Ingestion Pipeline
Overview
The ingestion pipeline is what turns an uploaded file into something the LLMs can search. It has two stages, with an optional human-in-the-loop step in between.
Arcanna deliberately splits the two stages because they have very different costs and very different failure modes:
- Conversion is the expensive step that turns your file into clean text. For PDFs it runs AI-based layout and table extraction (plus OCR when there's no text layer); for the rest, it parses the document's native structure.
- Indexing is the cheaper step that takes the (now approved) text and makes it searchable.
Splitting them lets you stop and review the conversion result before it becomes searchable. You get a chance to correct a bad conversion — which matters most for PDFs — without wasting the indexing work or, worse, polluting search results with wrong text.
Pipeline stages
- Markdown Conversion — Arcanna extracts the text from your file.
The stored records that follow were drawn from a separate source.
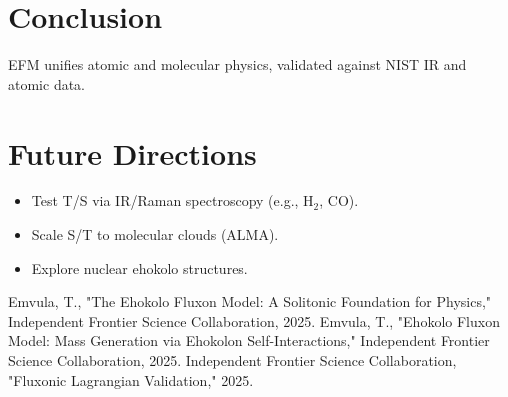 \documentclass{article}
\begin{document}
\section{Conclusion}
EFM unifies atomic and molecular physics, validated against NIST IR and atomic data.

\section{Future Directions}
\begin{itemize}
    \item Test T/S via IR/Raman spectroscopy (e.g., H$_2$, CO).
    \item Scale S/T to molecular clouds (ALMA).
    \item Explore nuclear ehokolo structures.
\end{itemize}

\begin{thebibliography}{3}
 Emvula, T., "The Ehokolo Fluxon Model: A Solitonic Foundation for Physics," Independent Frontier Science Collaboration, 2025.
 Emvula, T., "Ehokolo Fluxon Model: Mass Generation via Ehokolon Self-Interactions," Independent Frontier Science Collaboration, 2025.
 Independent Frontier Science Collaboration, "Fluxonic Lagrangian Validation," 2025.
\end{thebibliography}
\end{document}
Depending on the approval mode you've configured, the result is either approved automatically or waits for a reviewer to edit the text and approve it.
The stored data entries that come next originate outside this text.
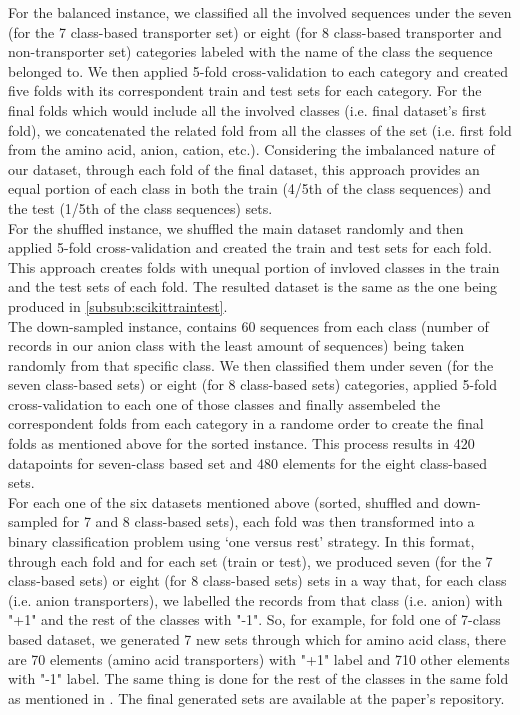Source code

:     For the balanced instance, we classified all the involved sequences under the seven (for the 7 class-based transporter set)
    or eight (for 8 class-based transporter and non-transporter set) categories labeled with the name of the class the sequence 
    belonged to. We then applied 5-fold cross-validation to each category and 
    created five folds with its correspondent train and test sets for each category. For the final folds which would include
    all the involved classes (i.e. final dataset's first fold), we concatenated the related fold from all the classes of the set 
    (i.e. first fold from the amino acid, anion, cation, etc.). Considering the imbalanced nature of our dataset, 
    through each fold of the final dataset, this approach provides an equal portion of each class in both the train 
    (4/5th of the class sequences) and the test (1/5th of the class sequences) sets.\\

    For the shuffled instance, we shuffled the main dataset randomly and then applied 5-fold cross-validation and created 
    the train and test sets for each fold. This approach creates folds with unequal portion of invloved classes in  
    the train and the test sets of each fold. The resulted dataset is the same as the one being produced in \ref{subsub:scikittraintest}.\\

    The down-sampled instance, contains 60 sequences from each class (number of records in our anion class with 
    the least amount of sequences) being taken randomly from that specific class. 
    We then classified them under seven (for the seven class-based sets) or eight (for 8 class-based sets) categories, 
    applied 5-fold cross-validation to each one of those classes and finally assembeled the correspondent folds 
    from each category in a randome order to create the final folds as mentioned above for the sorted instance. 
    This process results in 420 datapoints for seven-class based set and 480 elements for the eight class-based sets.\\


    For each one of the six datasets mentioned above (sorted, shuffled and down-sampled for 7 and 8 class-based sets), 
    each fold was then transformed into a binary classification problem using `one versus rest' strategy.
    In this format, through each fold and for each set (train or test), we produced seven (for the 7 class-based sets) 
    or eight (for 8 class-based sets) sets in a way that, for each class (i.e. anion transporters), 
    we labelled the records from that class (i.e. anion) with "+1" and the rest of the classes with "-1". 
    So, for example, for fold one of 7-class based dataset, we generated 7 new sets through which for amino acid class, 
    there are 70 elements (amino acid transporters) with "+1" label and 710 other elements with "-1" label. 
    The same thing is done for the rest of the classes in the same fold as mentioned in \cite{mishra2014prediction}. 
    The final generated sets are available at the paper’s  repository. \\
- Indexing — once the text is approved, Arcanna prepares it for semantic search and makes it available to the AI Assistant and Agentic Workflows.
High-level flow
upload ─▶ convert ─▶ text ─┬──▶ auto-approved ─▶ index ─▶ searchable
│
└──▶ in review ─▶ edit +/ approve ─▶ index ─▶ searchable
Each document carries two independent statuses that you'll see in the UI:
- Conversion status —
pending,processing,in_review,approved,rejected,failed. Where the document is in the conversion + review flow. - Indexing status —
idle,pending,loading,success,error. Where the document is in the indexing flow.